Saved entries
####################

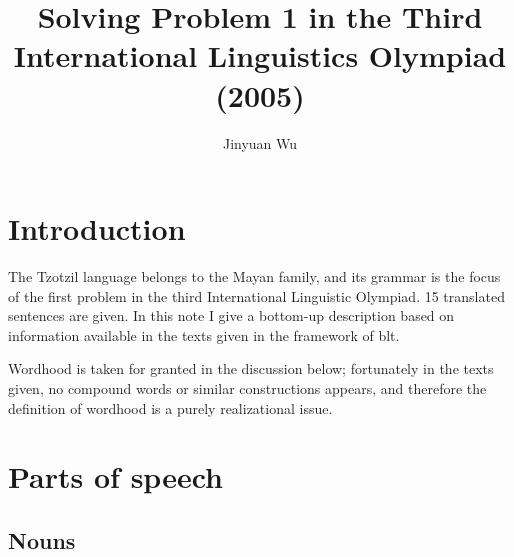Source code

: \documentclass[12pt]{article}
\title{Solving Problem 1 in the Third International Linguistics Olympiad (2005)}
\author{Jinyuan Wu}
\begin{document}
\automath

\maketitle

\section{Introduction}

The Tzotzil language belongs to the Mayan family,
and its grammar is the focus of the first problem 
in the third International Linguistic Olympiad.
15 translated sentences are given.
In this note I give a bottom-up description 
based on information available in the texts given
in the framework of \ac{blt}.

Wordhood is taken for granted in the discussion below;
fortunately in the texts given,
no compound words or similar constructions appears, 
and therefore the definition of wordhood 
is a purely realizational issue.



\section{Parts of speech}

\subsection{Nouns}
\end{document}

####################

> **EXERCISE OBJECTIVE**
Match on "texts" and copy out every line of the entries that contains it.

> **SOLVED EXERCISE**
based on information available in the texts given
fortunately in the texts given,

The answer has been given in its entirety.